Exercise directions: Exact reproduction of every entry is required.

*** Opening of Material for the task ***

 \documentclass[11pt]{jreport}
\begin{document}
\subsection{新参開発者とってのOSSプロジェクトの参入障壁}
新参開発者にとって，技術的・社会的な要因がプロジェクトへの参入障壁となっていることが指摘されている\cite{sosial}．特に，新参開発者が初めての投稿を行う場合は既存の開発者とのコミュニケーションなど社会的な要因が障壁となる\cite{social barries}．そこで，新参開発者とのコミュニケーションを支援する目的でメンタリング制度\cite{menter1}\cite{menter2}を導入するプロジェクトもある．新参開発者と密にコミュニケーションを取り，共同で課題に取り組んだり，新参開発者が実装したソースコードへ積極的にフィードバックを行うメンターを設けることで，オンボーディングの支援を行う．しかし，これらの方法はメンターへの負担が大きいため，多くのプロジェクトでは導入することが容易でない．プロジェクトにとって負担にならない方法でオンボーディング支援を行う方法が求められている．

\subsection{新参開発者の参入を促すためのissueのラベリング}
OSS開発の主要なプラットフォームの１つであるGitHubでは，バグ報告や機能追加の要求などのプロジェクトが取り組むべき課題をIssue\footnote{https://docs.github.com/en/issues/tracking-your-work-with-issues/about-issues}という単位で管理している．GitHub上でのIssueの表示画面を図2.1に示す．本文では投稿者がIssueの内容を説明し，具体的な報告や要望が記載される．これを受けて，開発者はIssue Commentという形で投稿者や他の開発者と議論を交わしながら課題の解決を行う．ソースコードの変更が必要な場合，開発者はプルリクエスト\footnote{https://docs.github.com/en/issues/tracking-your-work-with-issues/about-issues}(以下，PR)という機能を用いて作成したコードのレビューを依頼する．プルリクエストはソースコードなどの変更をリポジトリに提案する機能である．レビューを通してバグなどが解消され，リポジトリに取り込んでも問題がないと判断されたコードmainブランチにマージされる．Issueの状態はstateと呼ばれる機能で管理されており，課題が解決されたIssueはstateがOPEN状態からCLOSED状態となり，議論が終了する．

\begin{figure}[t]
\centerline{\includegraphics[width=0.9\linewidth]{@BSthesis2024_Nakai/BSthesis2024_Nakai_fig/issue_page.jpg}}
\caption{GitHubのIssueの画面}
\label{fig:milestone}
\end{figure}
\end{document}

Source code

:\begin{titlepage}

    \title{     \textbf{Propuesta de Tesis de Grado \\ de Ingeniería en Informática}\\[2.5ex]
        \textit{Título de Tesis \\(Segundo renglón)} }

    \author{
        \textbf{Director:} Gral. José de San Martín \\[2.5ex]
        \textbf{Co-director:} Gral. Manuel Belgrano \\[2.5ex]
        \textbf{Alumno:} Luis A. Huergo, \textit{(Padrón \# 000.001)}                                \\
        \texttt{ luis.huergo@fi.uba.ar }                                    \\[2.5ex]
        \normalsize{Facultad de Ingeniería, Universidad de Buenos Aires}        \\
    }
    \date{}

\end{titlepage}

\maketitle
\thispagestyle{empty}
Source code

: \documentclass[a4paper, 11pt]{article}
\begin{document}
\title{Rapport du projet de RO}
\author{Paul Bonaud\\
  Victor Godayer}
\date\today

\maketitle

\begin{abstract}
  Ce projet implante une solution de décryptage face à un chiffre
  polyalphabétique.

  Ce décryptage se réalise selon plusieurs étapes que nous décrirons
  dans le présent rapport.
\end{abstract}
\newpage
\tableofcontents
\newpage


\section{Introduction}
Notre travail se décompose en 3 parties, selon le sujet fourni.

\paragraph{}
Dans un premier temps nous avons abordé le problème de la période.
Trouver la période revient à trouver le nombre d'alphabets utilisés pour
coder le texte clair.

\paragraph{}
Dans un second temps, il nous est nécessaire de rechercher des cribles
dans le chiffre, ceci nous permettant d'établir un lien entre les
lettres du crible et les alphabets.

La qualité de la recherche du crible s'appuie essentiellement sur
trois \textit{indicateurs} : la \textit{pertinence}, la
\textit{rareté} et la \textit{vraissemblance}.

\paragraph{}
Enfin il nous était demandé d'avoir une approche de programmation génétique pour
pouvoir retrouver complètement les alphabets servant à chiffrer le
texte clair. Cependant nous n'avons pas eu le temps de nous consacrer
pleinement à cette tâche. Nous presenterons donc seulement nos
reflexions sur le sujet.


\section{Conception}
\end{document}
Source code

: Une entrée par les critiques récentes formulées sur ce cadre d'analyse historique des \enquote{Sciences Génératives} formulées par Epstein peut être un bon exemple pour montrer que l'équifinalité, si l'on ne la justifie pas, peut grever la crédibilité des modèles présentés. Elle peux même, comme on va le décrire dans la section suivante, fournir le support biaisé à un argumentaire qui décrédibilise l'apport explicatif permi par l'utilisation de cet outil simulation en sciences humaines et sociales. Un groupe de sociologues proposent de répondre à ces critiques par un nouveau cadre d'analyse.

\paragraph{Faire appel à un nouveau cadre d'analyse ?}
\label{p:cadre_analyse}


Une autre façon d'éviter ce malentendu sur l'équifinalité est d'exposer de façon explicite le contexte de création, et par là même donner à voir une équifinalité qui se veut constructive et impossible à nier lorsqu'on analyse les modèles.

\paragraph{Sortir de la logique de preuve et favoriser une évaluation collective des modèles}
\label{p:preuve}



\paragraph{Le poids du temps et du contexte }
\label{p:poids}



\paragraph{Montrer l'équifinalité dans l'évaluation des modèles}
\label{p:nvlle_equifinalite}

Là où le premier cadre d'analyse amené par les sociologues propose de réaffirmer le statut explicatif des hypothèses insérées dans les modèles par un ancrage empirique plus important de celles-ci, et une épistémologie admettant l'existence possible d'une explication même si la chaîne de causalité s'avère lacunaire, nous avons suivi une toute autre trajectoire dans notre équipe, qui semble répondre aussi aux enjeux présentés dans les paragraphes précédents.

*** Close of Material for the task ***

Output for this task:
 \documentclass[11pt]{jreport}
\begin{document}
\subsection{新参開発者とってのOSSプロジェクトの参入障壁}
新参開発者にとって，技術的・社会的な要因がプロジェクトへの参入障壁となっていることが指摘されている\cite{sosial}．特に，新参開発者が初めての投稿を行う場合は既存の開発者とのコミュニケーションなど社会的な要因が障壁となる\cite{social barries}．そこで，新参開発者とのコミュニケーションを支援する目的でメンタリング制度\cite{menter1}\cite{menter2}を導入するプロジェクトもある．新参開発者と密にコミュニケーションを取り，共同で課題に取り組んだり，新参開発者が実装したソースコードへ積極的にフィードバックを行うメンターを設けることで，オンボーディングの支援を行う．しかし，これらの方法はメンターへの負担が大きいため，多くのプロジェクトでは導入することが容易でない．プロジェクトにとって負担にならない方法でオンボーディング支援を行う方法が求められている．

\subsection{新参開発者の参入を促すためのissueのラベリング}
OSS開発の主要なプラットフォームの１つであるGitHubでは，バグ報告や機能追加の要求などのプロジェクトが取り組むべき課題をIssue\footnote{https://docs.github.com/en/issues/tracking-your-work-with-issues/about-issues}という単位で管理している．GitHub上でのIssueの表示画面を図2.1に示す．本文では投稿者がIssueの内容を説明し，具体的な報告や要望が記載される．これを受けて，開発者はIssue Commentという形で投稿者や他の開発者と議論を交わしながら課題の解決を行う．ソースコードの変更が必要な場合，開発者はプルリクエスト\footnote{https://docs.github.com/en/issues/tracking-your-work-with-issues/about-issues}(以下，PR)という機能を用いて作成したコードのレビューを依頼する．プルリクエストはソースコードなどの変更をリポジトリに提案する機能である．レビューを通してバグなどが解消され，リポジトリに取り込んでも問題がないと判断されたコードmainブランチにマージされる．Issueの状態はstateと呼ばれる機能で管理されており，課題が解決されたIssueはstateがOPEN状態からCLOSED状態となり，議論が終了する．

\begin{figure}[t]
\centerline{\includegraphics[width=0.9\linewidth]{@BSthesis2024_Nakai/BSthesis2024_Nakai_fig/issue_page.jpg}}
\caption{GitHubのIssueの画面}
\label{fig:milestone}
\end{figure}
\end{document}

Source code

:\begin{titlepage}

    \title{     \textbf{Propuesta de Tesis de Grado \\ de Ingeniería en Informática}\\[2.5ex]
        \textit{Título de Tesis \\(Segundo renglón)} }

    \author{
        \textbf{Director:} Gral. José de San Martín \\[2.5ex]
        \textbf{Co-director:} Gral. Manuel Belgrano \\[2.5ex]
        \textbf{Alumno:} Luis A. Huergo, \textit{(Padrón \# 000.001)}                                \\
        \texttt{ luis.huergo@fi.uba.ar }                                    \\[2.5ex]
        \normalsize{Facultad de Ingeniería, Universidad de Buenos Aires}        \\
    }
    \date{}

\end{titlepage}

\maketitle
\thispagestyle{empty}
Source code

: \documentclass[a4paper, 11pt]{article}
\begin{document}
\title{Rapport du projet de RO}
\author{Paul Bonaud\\
  Victor Godayer}
\date\today

\maketitle

\begin{abstract}
  Ce projet implante une solution de décryptage face à un chiffre
  polyalphabétique.

  Ce décryptage se réalise selon plusieurs étapes que nous décrirons
  dans le présent rapport.
\end{abstract}
\newpage
\tableofcontents
\newpage


\section{Introduction}
Notre travail se décompose en 3 parties, selon le sujet fourni.

\paragraph{}
Dans un premier temps nous avons abordé le problème de la période.
Trouver la période revient à trouver le nombre d'alphabets utilisés pour
coder le texte clair.

\paragraph{}
Dans un second temps, il nous est nécessaire de rechercher des cribles
dans le chiffre, ceci nous permettant d'établir un lien entre les
lettres du crible et les alphabets.

La qualité de la recherche du crible s'appuie essentiellement sur
trois \textit{indicateurs} : la \textit{pertinence}, la
\textit{rareté} et la \textit{vraissemblance}.

\paragraph{}
Enfin il nous était demandé d'avoir une approche de programmation génétique pour
pouvoir retrouver complètement les alphabets servant à chiffrer le
texte clair. Cependant nous n'avons pas eu le temps de nous consacrer
pleinement à cette tâche. Nous presenterons donc seulement nos
reflexions sur le sujet.


\section{Conception}
\end{document}
Source code

: Une entrée par les critiques récentes formulées sur ce cadre d'analyse historique des \enquote{Sciences Génératives} formulées par Epstein peut être un bon exemple pour montrer que l'équifinalité, si l'on ne la justifie pas, peut grever la crédibilité des modèles présentés. Elle peux même, comme on va le décrire dans la section suivante, fournir le support biaisé à un argumentaire qui décrédibilise l'apport explicatif permi par l'utilisation de cet outil simulation en sciences humaines et sociales. Un groupe de sociologues proposent de répondre à ces critiques par un nouveau cadre d'analyse.

\paragraph{Faire appel à un nouveau cadre d'analyse ?}
\label{p:cadre_analyse}


Une autre façon d'éviter ce malentendu sur l'équifinalité est d'exposer de façon explicite le contexte de création, et par là même donner à voir une équifinalité qui se veut constructive et impossible à nier lorsqu'on analyse les modèles.

\paragraph{Sortir de la logique de preuve et favoriser une évaluation collective des modèles}
\label{p:preuve}



\paragraph{Le poids du temps et du contexte }
\label{p:poids}



\paragraph{Montrer l'équifinalité dans l'évaluation des modèles}
\label{p:nvlle_equifinalite}

Là où le premier cadre d'analyse amené par les sociologues propose de réaffirmer le statut explicatif des hypothèses insérées dans les modèles par un ancrage empirique plus important de celles-ci, et une épistémologie admettant l'existence possible d'une explication même si la chaîne de causalité s'avère lacunaire, nous avons suivi une toute autre trajectoire dans notre équipe, qui semble répondre aussi aux enjeux présentés dans les paragraphes précédents.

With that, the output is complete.